Hyundai pegged net profit for the quarter ending March at 1.77 trillion won or $1.54 billion, down from 1.98 trillion won for the same period last year. It was the ninth consecutive quarterly decline but it beat market expectations of 1.44 trillion won.
First quarter operating profit dropped by 16 percent from 1.59 trillion won to 1.34 trillion won while revenue increased by 6.7 percent from 20.94 trillion won to 22.35 trillion won.
2015 saw the emergence of Chinese local brands and the growing preference of Chinese consumers for sports utility vehicles over sedans, following the trend worldwide. After a full year sales fall in China in 2015, the combined car sales of Hyundai and its affiliate Kia Motors Corp. slid for the third straight month.
This development did not bode well for Hyundai and Kia's efforts to maintain their standing as the No. 5 auto maker by sales.
Despite concerns about overcapacity and dwindling demand, Hyundai's plans for a fourth plant this year and a fifth plant in 2017 will push through.
"China is a crucial market for us. We need to raise our presence there," said finance chief Choi Byung-chul.
What Some Beijing Motor Show 2016 Participants Anticipate
The slowing economy of China, being the world's biggest auto market, is taking a toll on car makers worldwide.
Global car makers meeting at the Beijing Motor Show 2016 that is running from April 25 to May 4 admit that the challenges are increasing.
While the Chinese auto market is expected to grow, it will do so at a slower pace with car prices dropping, sales growth sliding and emissions regulations getting stricter.
In a Wall Street Journal report, Toyota Motor Corp. said it is uncertain if it can meet the targets it set for itself in the Chinese market for 2025. Changing requirements for fuel efficiency and emissions call for adjustments to reconsider a product lineup that will enable the company "to secure the volumes and profit as well," said Hiroji Onishi, head of Toyota's China region.
Much unlike its ambitious 2015 plan of doubling capacity in China, Ford Motor Co. is not optimistic about meeting its projected capacity of 2.1 million vehicles for this year.
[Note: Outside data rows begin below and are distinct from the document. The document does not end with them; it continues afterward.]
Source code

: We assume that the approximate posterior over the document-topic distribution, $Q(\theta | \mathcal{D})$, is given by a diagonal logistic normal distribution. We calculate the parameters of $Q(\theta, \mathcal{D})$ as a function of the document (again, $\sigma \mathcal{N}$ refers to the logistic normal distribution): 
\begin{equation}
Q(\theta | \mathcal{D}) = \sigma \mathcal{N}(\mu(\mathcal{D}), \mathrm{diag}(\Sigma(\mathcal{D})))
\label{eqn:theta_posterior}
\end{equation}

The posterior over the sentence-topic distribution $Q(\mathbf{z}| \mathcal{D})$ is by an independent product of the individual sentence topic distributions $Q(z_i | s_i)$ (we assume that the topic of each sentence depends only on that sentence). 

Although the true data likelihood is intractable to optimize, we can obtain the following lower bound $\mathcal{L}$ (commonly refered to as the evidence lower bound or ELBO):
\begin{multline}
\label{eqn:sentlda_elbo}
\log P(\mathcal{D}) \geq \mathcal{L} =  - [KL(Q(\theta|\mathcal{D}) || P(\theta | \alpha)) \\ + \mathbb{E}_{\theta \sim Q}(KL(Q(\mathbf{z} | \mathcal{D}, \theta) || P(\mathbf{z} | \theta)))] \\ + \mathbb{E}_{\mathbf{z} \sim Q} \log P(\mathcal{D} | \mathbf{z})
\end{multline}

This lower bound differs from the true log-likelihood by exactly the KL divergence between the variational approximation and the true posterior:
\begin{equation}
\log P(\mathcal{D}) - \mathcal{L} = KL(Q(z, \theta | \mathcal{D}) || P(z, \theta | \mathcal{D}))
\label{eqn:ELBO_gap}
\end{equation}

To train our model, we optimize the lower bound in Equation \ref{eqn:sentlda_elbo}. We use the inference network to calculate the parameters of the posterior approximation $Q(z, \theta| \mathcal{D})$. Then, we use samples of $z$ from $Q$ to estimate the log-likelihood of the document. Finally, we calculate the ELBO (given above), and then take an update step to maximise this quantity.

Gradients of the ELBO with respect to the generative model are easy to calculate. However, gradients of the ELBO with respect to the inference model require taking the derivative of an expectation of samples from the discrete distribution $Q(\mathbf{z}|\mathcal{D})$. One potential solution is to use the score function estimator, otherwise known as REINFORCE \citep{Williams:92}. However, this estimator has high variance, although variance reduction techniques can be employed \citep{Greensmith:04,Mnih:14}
Because of fierce competition, Ford China chief executive John Lawler said China is starting to look like a mature market.
Volkswagen AG proudly announced last year that it would raise production capacity by 40 percent, producing 5 million cars in the next five years. But it looks like Jochem Heizmann, the company's chief executive in China, is leaning towards staying on the plans.
In the U.S market where low oil prices have driven increased appetite to SUVs and other truck models, Hyundai posted an insignificant 1 percent increase in sales in the first quarter.
Analysts foresee an improvement in the company's profits if it shifts its product mix to accommodate new SUV-like models in its existing sedan product line.